Records from a dataset.

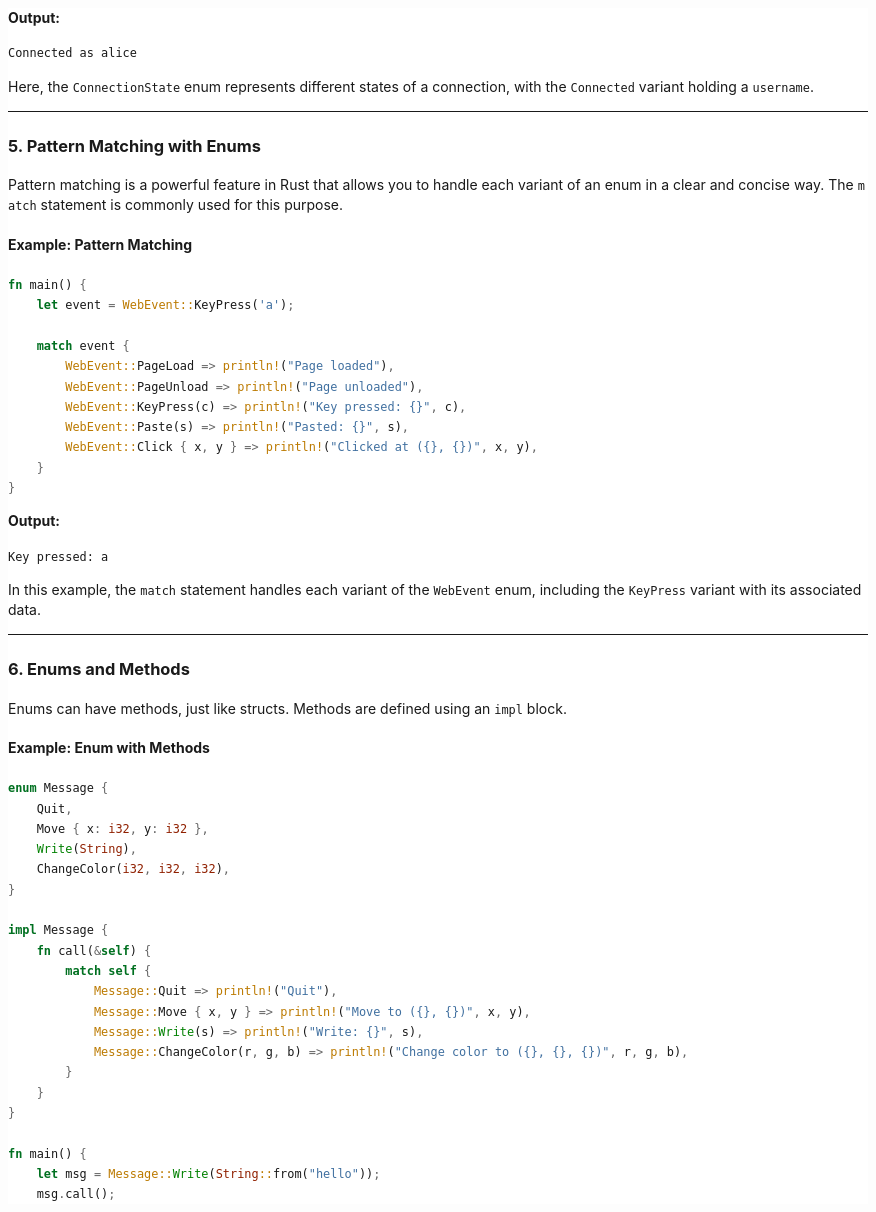 **Output:**
```
Connected as alice
```

Here, the `ConnectionState` enum represents different states of a connection, with the `Connected` variant holding a `username`.

---

### **5. Pattern Matching with Enums**

Pattern matching is a powerful feature in Rust that allows you to handle each variant of an enum in a clear and concise way. The `match` statement is commonly used for this purpose.

#### **Example: Pattern Matching**
```rust
fn main() {
    let event = WebEvent::KeyPress('a');

    match event {
        WebEvent::PageLoad => println!("Page loaded"),
        WebEvent::PageUnload => println!("Page unloaded"),
        WebEvent::KeyPress(c) => println!("Key pressed: {}", c),
        WebEvent::Paste(s) => println!("Pasted: {}", s),
        WebEvent::Click { x, y } => println!("Clicked at ({}, {})", x, y),
    }
}
```

**Output:**
```
Key pressed: a
```

In this example, the `match` statement handles each variant of the `WebEvent` enum, including the `KeyPress` variant with its associated data.

---

### **6. Enums and Methods**

Enums can have methods, just like structs. Methods are defined using an `impl` block.

#### **Example: Enum with Methods**
```rust
enum Message {
    Quit,
    Move { x: i32, y: i32 },
    Write(String),
    ChangeColor(i32, i32, i32),
}

impl Message {
    fn call(&self) {
        match self {
            Message::Quit => println!("Quit"),
            Message::Move { x, y } => println!("Move to ({}, {})", x, y),
            Message::Write(s) => println!("Write: {}", s),
            Message::ChangeColor(r, g, b) => println!("Change color to ({}, {}, {})", r, g, b),
        }
    }
}

fn main() {
    let msg = Message::Write(String::from("hello"));
    msg.call();
```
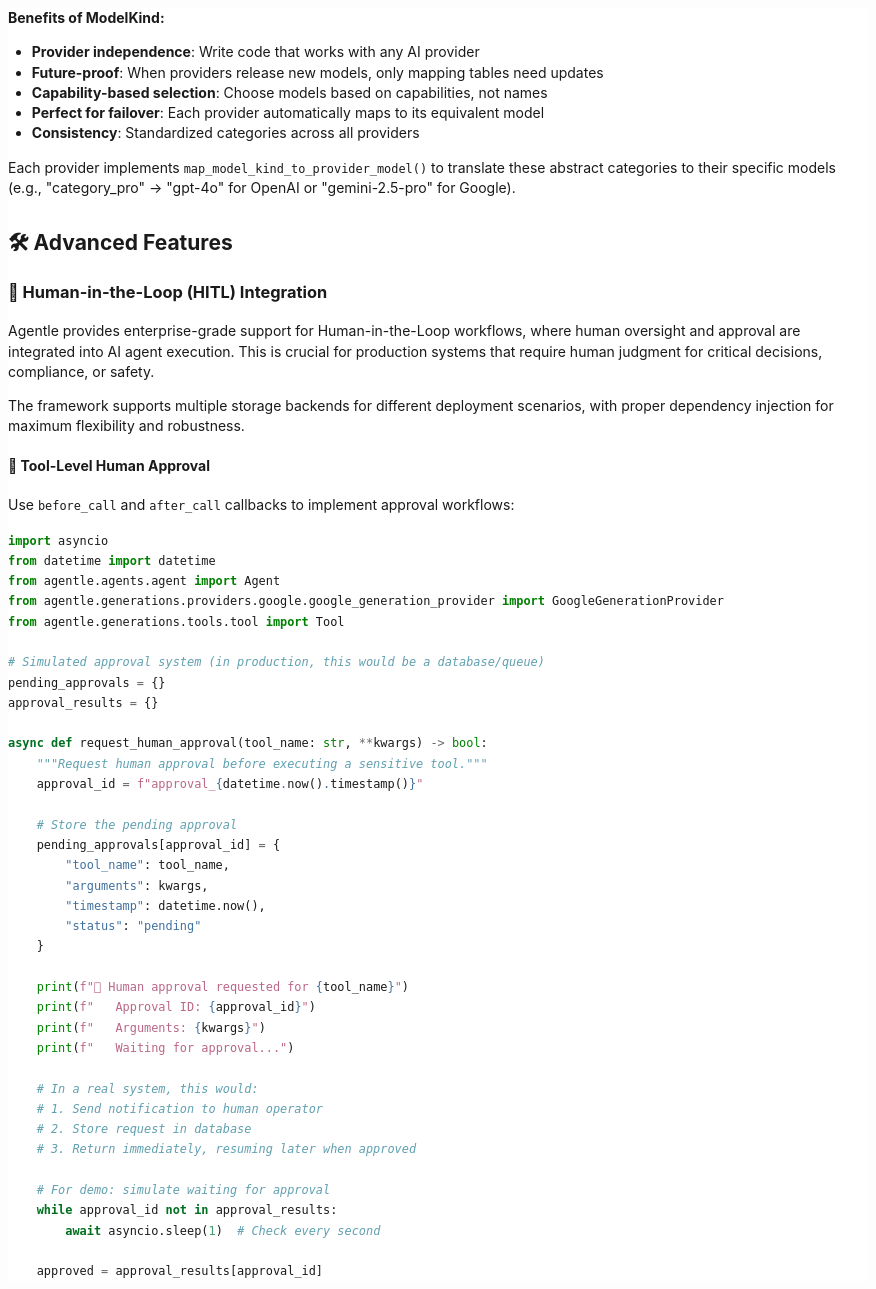 **Benefits of ModelKind:**

- **Provider independence**: Write code that works with any AI provider
- **Future-proof**: When providers release new models, only mapping tables need updates
- **Capability-based selection**: Choose models based on capabilities, not names
- **Perfect for failover**: Each provider automatically maps to its equivalent model
- **Consistency**: Standardized categories across all providers

Each provider implements `map_model_kind_to_provider_model()` to translate these abstract categories to their specific models (e.g., "category_pro" → "gpt-4o" for OpenAI or "gemini-2.5-pro" for Google).

## 🛠️ Advanced Features

### 🤝 Human-in-the-Loop (HITL) Integration

Agentle provides enterprise-grade support for Human-in-the-Loop workflows, where human oversight and approval are integrated into AI agent execution. This is crucial for production systems that require human judgment for critical decisions, compliance, or safety.

The framework supports multiple storage backends for different deployment scenarios, with proper dependency injection for maximum flexibility and robustness.

#### 🔄 Tool-Level Human Approval

Use `before_call` and `after_call` callbacks to implement approval workflows:

```python
import asyncio
from datetime import datetime
from agentle.agents.agent import Agent
from agentle.generations.providers.google.google_generation_provider import GoogleGenerationProvider
from agentle.generations.tools.tool import Tool

# Simulated approval system (in production, this would be a database/queue)
pending_approvals = {}
approval_results = {}

async def request_human_approval(tool_name: str, **kwargs) -> bool:
    """Request human approval before executing a sensitive tool."""
    approval_id = f"approval_{datetime.now().timestamp()}"
    
    # Store the pending approval
    pending_approvals[approval_id] = {
        "tool_name": tool_name,
        "arguments": kwargs,
        "timestamp": datetime.now(),
        "status": "pending"
    }
    
    print(f"🔔 Human approval requested for {tool_name}")
    print(f"   Approval ID: {approval_id}")
    print(f"   Arguments: {kwargs}")
    print(f"   Waiting for approval...")
    
    # In a real system, this would:
    # 1. Send notification to human operator
    # 2. Store request in database
    # 3. Return immediately, resuming later when approved
    
    # For demo: simulate waiting for approval
    while approval_id not in approval_results:
        await asyncio.sleep(1)  # Check every second
    
    approved = approval_results[approval_id]
```
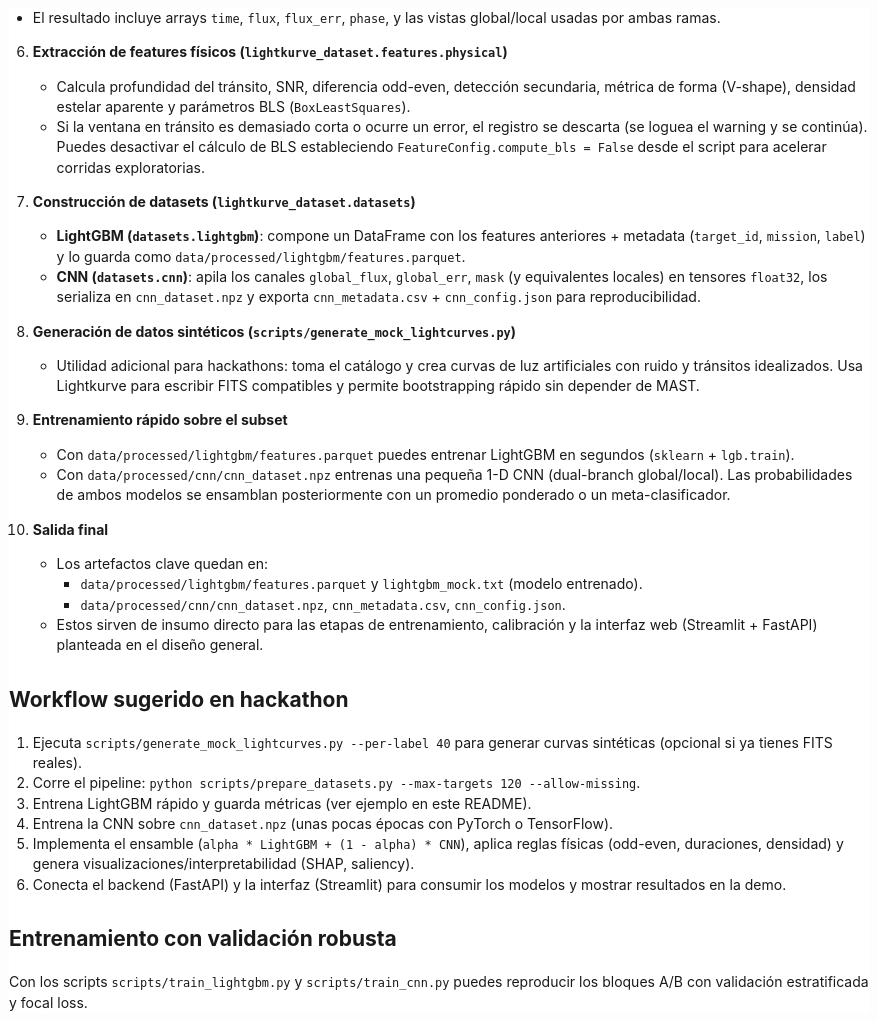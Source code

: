    - El resultado incluye arrays `time`, `flux`, `flux_err`, `phase`, y las vistas global/local usadas por ambas ramas.

6. **Extracción de features físicos (`lightkurve_dataset.features.physical`)**
   - Calcula profundidad del tránsito, SNR, diferencia odd-even, detección secundaria, métrica de forma (V-shape), densidad estelar aparente y parámetros BLS (`BoxLeastSquares`).
   - Si la ventana en tránsito es demasiado corta o ocurre un error, el registro se descarta (se loguea el warning y se continúa). Puedes desactivar el cálculo de BLS estableciendo `FeatureConfig.compute_bls = False` desde el script para acelerar corridas exploratorias.

7. **Construcción de datasets (`lightkurve_dataset.datasets`)**
   - **LightGBM (`datasets.lightgbm`)**: compone un DataFrame con los features anteriores + metadata (`target_id`, `mission`, `label`) y lo guarda como `data/processed/lightgbm/features.parquet`.
   - **CNN (`datasets.cnn`)**: apila los canales `global_flux`, `global_err`, `mask` (y equivalentes locales) en tensores `float32`, los serializa en `cnn_dataset.npz` y exporta `cnn_metadata.csv` + `cnn_config.json` para reproducibilidad.

8. **Generación de datos sintéticos (`scripts/generate_mock_lightcurves.py`)**
   - Utilidad adicional para hackathons: toma el catálogo y crea curvas de luz artificiales con ruido y tránsitos idealizados. Usa Lightkurve para escribir FITS compatibles y permite bootstrapping rápido sin depender de MAST.

9. **Entrenamiento rápido sobre el subset**
   - Con `data/processed/lightgbm/features.parquet` puedes entrenar LightGBM en segundos (`sklearn` + `lgb.train`).
   - Con `data/processed/cnn/cnn_dataset.npz` entrenas una pequeña 1-D CNN (dual-branch global/local). Las probabilidades de ambos modelos se ensamblan posteriormente con un promedio ponderado o un meta-clasificador.

10. **Salida final**
    - Los artefactos clave quedan en:
      - `data/processed/lightgbm/features.parquet` y `lightgbm_mock.txt` (modelo entrenado).
      - `data/processed/cnn/cnn_dataset.npz`, `cnn_metadata.csv`, `cnn_config.json`.
    - Estos sirven de insumo directo para las etapas de entrenamiento, calibración y la interfaz web (Streamlit + FastAPI) planteada en el diseño general.

## Workflow sugerido en hackathon

1. Ejecuta `scripts/generate_mock_lightcurves.py --per-label 40` para generar curvas sintéticas (opcional si ya tienes FITS reales).
2. Corre el pipeline: `python scripts/prepare_datasets.py --max-targets 120 --allow-missing`.
3. Entrena LightGBM rápido y guarda métricas (ver ejemplo en este README).
4. Entrena la CNN sobre `cnn_dataset.npz` (unas pocas épocas con PyTorch o TensorFlow).
5. Implementa el ensamble (`alpha * LightGBM + (1 - alpha) * CNN`), aplica reglas físicas (odd-even, duraciones, densidad) y genera visualizaciones/interpretabilidad (SHAP, saliency).
6. Conecta el backend (FastAPI) y la interfaz (Streamlit) para consumir los modelos y mostrar resultados en la demo.

## Entrenamiento con validación robusta

Con los scripts `scripts/train_lightgbm.py` y `scripts/train_cnn.py` puedes reproducir los bloques A/B con validación estratificada y focal loss.
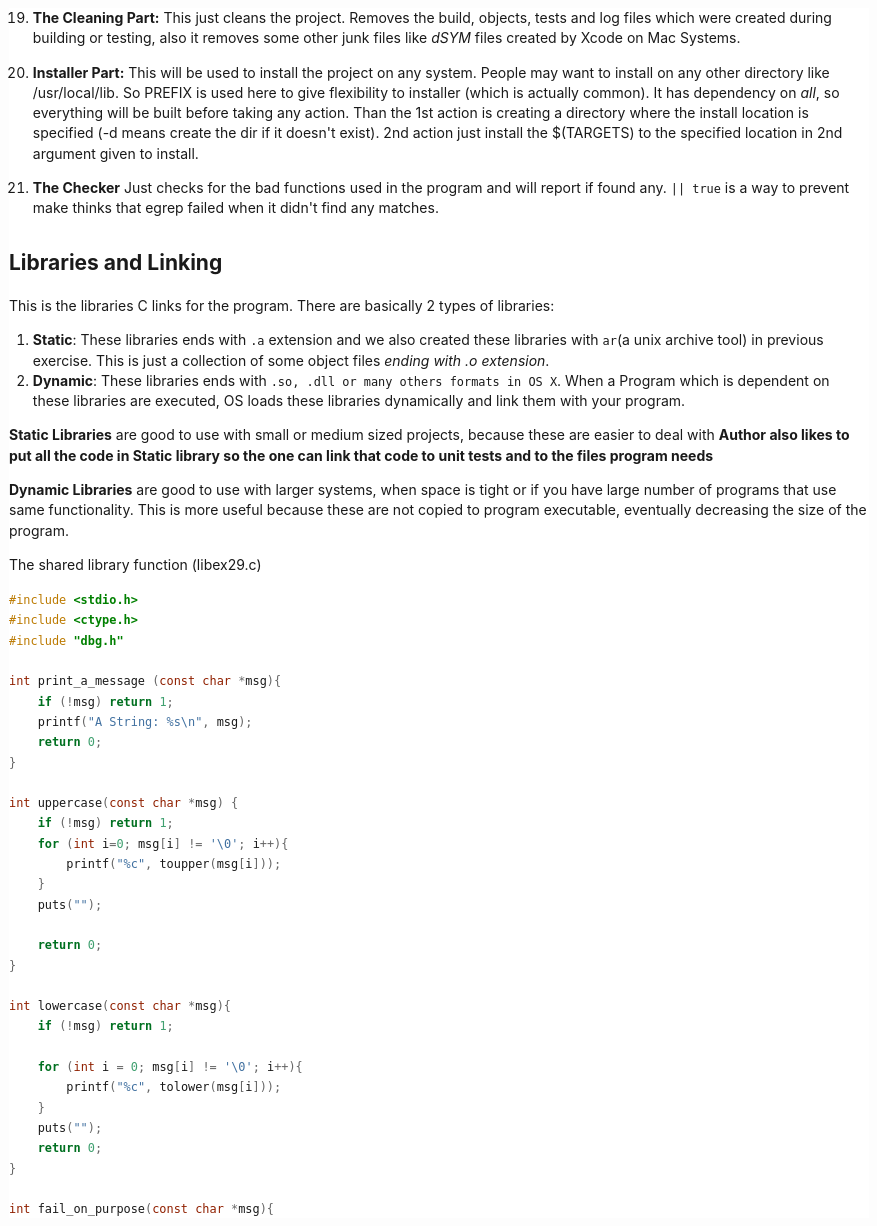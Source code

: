 19. **The Cleaning Part:** This just cleans the project. Removes the build, objects, tests and log files which were created during building or testing, also it removes some other junk files like _dSYM_ files created by Xcode on Mac Systems.

20. **Installer Part:** This will be used to install the project on any system. People may want to install on any other directory like /usr/local/lib. So PREFIX is used here to give flexibility to installer (which is actually common). It has dependency on _all_, so everything will be built before taking any action. Than the 1st action is creating a directory where the install location is specified (-d means create the dir if it doesn't exist). 2nd action just install the $(TARGETS) to the specified location in 2nd argument given to install.

21. **The Checker** Just checks for the bad functions used in the program and will report if found any. `|| true` is a way to prevent make thinks that egrep failed when it didn't find any matches.

## Libraries and Linking

This is the libraries C links for the program. There are basically 2 types of libraries:

1. **Static**: These libraries ends with `.a` extension and we also created these libraries with `ar`(a unix archive tool) in previous exercise. This is just a collection of some object files _ending with .o extension_.
2. **Dynamic**: These libraries ends with `.so, .dll or many others formats in OS X`. When a Program which is dependent on these libraries are executed, OS loads these libraries dynamically and link them with your program.

**Static Libraries** are good to use with small or medium sized projects, because these are easier to deal with **Author also likes to put all the code in Static library so the one can link that code to unit tests and to the files program needs**

**Dynamic Libraries** are good to use with larger systems, when space is tight or if you have large number of programs that use same functionality. This is more useful because these are not copied to program executable, eventually decreasing the size of the program.

The shared library function (libex29.c)

```c
#include <stdio.h>
#include <ctype.h>
#include "dbg.h"

int print_a_message (const char *msg){
    if (!msg) return 1;
    printf("A String: %s\n", msg);
    return 0;
}

int uppercase(const char *msg) {
    if (!msg) return 1;
    for (int i=0; msg[i] != '\0'; i++){
        printf("%c", toupper(msg[i]));
    }
    puts("");

    return 0;
}

int lowercase(const char *msg){
    if (!msg) return 1;

    for (int i = 0; msg[i] != '\0'; i++){
        printf("%c", tolower(msg[i]));
    }
    puts("");
    return 0;
}

int fail_on_purpose(const char *msg){
```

To do.
Wherever the string "would" occurs in the data, copy the line that holds it.

Task response.
# Simulated approval system (in production, this would be a database/queue)
    # In a real system, this would:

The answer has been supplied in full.